Danwei Picks is a daily digest of the “From the Web” links found on the Danwei homepage. A feed for the links as they are posted throughout the day is available at Feedsky (in China) or Feedburner (outside China).
Skin-deep translation may mislead: Does Guo Jingming deserve to be hailed as "the most successful writer in China"? Raymond Zhou clears up a misunderstanding in Chinese reports on a recent New York Times feature that offered four other book reviews alongside a profile of Guo:
None of the Chinese commentators mentioned any of the four book reviews. Through endless copying and reposting, which is the pillar of Chinese website management, the point has been hammered home that Americans, for whatever unfathomable reason, favor China’s most ridiculed literary pretender as their favorite Chinese writer.
Earthquakes hit Chengdu, Beijing: Xinhua reports that an earthquake measuring 7.8 (revised from 7.6) on the Richter scale occurred 100km outside of Chengdu at 2:28, while another earthquake, measuring 3.9, hit a Beijing suburb shortly afterward.

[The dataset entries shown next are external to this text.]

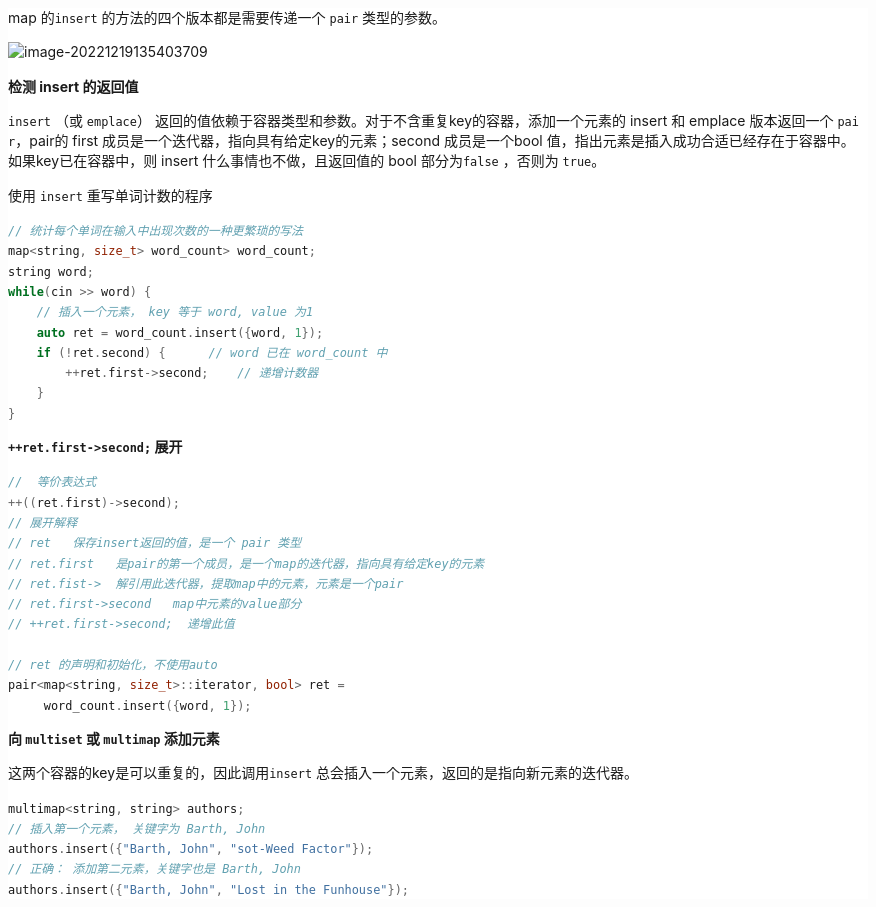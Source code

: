 map 的`insert` 的方法的四个版本都是需要传递一个 `pair` 类型的参数。

![image-20221219135403709](https://kinvy-images.oss-cn-beijing.aliyuncs.com/Images/image-20221219135403709.png)



**检测 insert 的返回值**

`insert` （或 `emplace`） 返回的值依赖于容器类型和参数。对于不含重复key的容器，添加一个元素的 insert 和 emplace 版本返回一个 `pair`，pair的 first 成员是一个迭代器，指向具有给定key的元素；second 成员是一个bool 值，指出元素是插入成功合适已经存在于容器中。如果key已在容器中，则 insert 什么事情也不做，且返回值的 bool 部分为`false` ，否则为 `true`。

使用 `insert` 重写单词计数的程序

```cpp
// 统计每个单词在输入中出现次数的一种更繁琐的写法
map<string, size_t> word_count> word_count;	
string word;
while(cin >> word) {
    // 插入一个元素， key 等于 word, value 为1
    auto ret = word_count.insert({word, 1});
    if (!ret.second) {		// word 已在 word_count 中
        ++ret.first->second;	// 递增计数器
    }
}
```

**`++ret.first->second;` 展开** 

```cpp
//  等价表达式
++((ret.first)->second);
// 展开解释
// ret   保存insert返回的值，是一个 pair 类型
// ret.first   是pair的第一个成员，是一个map的迭代器，指向具有给定key的元素
// ret.fist->  解引用此迭代器，提取map中的元素，元素是一个pair
// ret.first->second   map中元素的value部分
// ++ret.first->second;  递增此值

// ret 的声明和初始化，不使用auto
pair<map<string, size_t>::iterator, bool> ret =
     word_count.insert({word, 1});
```



**向 `multiset` 或 `multimap` 添加元素**

这两个容器的key是可以重复的，因此调用`insert` 总会插入一个元素，返回的是指向新元素的迭代器。

```cpp
multimap<string, string> authors;
// 插入第一个元素， 关键字为 Barth, John
authors.insert({"Barth, John", "sot-Weed Factor"});
// 正确： 添加第二元素，关键字也是 Barth, John
authors.insert({"Barth, John", "Lost in the Funhouse"});
```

Wendi Deng’s new China plans: From the blog of David Wolf, who knows a thing or three about News Corp:
Wendi Deng has told Vogue that she will be collaborating with her pals Zhang Ziyi and Florence Sloan to establish a new film production company based on the DreamWorks model. The first project of the unnamed venture is apparently an adaptation of Shan Sa’s novel The Empress, and Ms. Deng dropped the name of Ridley Scott as a possible director.
Beijing is world’s No. 1 toilet metropolis: From Xinhua:
Beijing, with 5,174 public toilets, has outpaced New York, London and Tokyo and become the world’s No. 1 metropolis as far as public toilets are concerned.
See also Beijing WC, illustrated for one writer’s take on the toilets of Beijing.
6 arrested for part in Chengdu stroll protests: From China Digital Times:
Police in Chengdu recently detained six local residents for posting Internet articles and demonstrating against a major petrochemical project, according to Sichuan News Online.
Being Chinese: Black and White Cat translates a reader’s letter to Southern Weekly in which a girl describes a crowd giving her a hard time for taking photos that might make China look bad.
Thunder from Tibet: The New York Review of Books has published a review by Robert Barnett ofThe Open Road: The Global Journey of the Fourteenth Dalai Lama by Pico Iyer:
Every so often, between the time a book leaves its publisher and the time it reaches its readers, events occur that change the ways it can be read. Such is the case with Pico Iyer’s account of the fourteenth Dalai Lama, the exiled leader of Tibet. The eruption of major protests in March in the former mountain kingdom has rendered Iyer’s gentle study of spirituality in the global age one that is less likely now to be seen as an inquiring portrait of a major thinker of our times than to be scanned for any sign of political prescience or treasured for the recollection of an innocence since lost. Few predicted the intensity of recent events inside Tibet, nor can anyone now be certain of their outcome.
Google and Kingsoft launch free Chinese dictionary: China Snippets reports that Google and Kingsoft have launched a free, downloadable Chinese dictionary.
Chinese jumbo jet company established: From Xinhua:
China’s first ever jumbo passenger aircraft company, which was a major part of the nation’s large jet program, was officially inaugurated in Shanghai on Sunday.
Vice Premier Zhang Dejiang said at the inauguration ceremony that the large jet program was of significance to improve China’s independent innovation capabilities and to meet the rapidly expanding civil aviation market at home…
…The newly established company, named Commercial Aircraft Corporation of China Ltd. (CACC), will be responsible for researching, developing, manufacturing and marketing the homegrown large passenger aircraft.
Chinese workers abducted in Nigeria released: Reuters quotes government officials who say that the three Chinese workers abducted by their driver in Nigeria on Thursday have been released:
A spokesman for the government of Cross River state, where the Chinese workers, one of them CCECC’s finance manager, were kidnapped, said the trio reappeared at the company’s site at Ikono in neighbouring Akwa Ibom state.
"We don’t really know how they were released, we were just surprised to see them at the company’s gate in Ikono around 7-8 p.m. (1800-1900 GMT). They were unhurt and no ransom was paid," Patrick Ugbe told Reuters.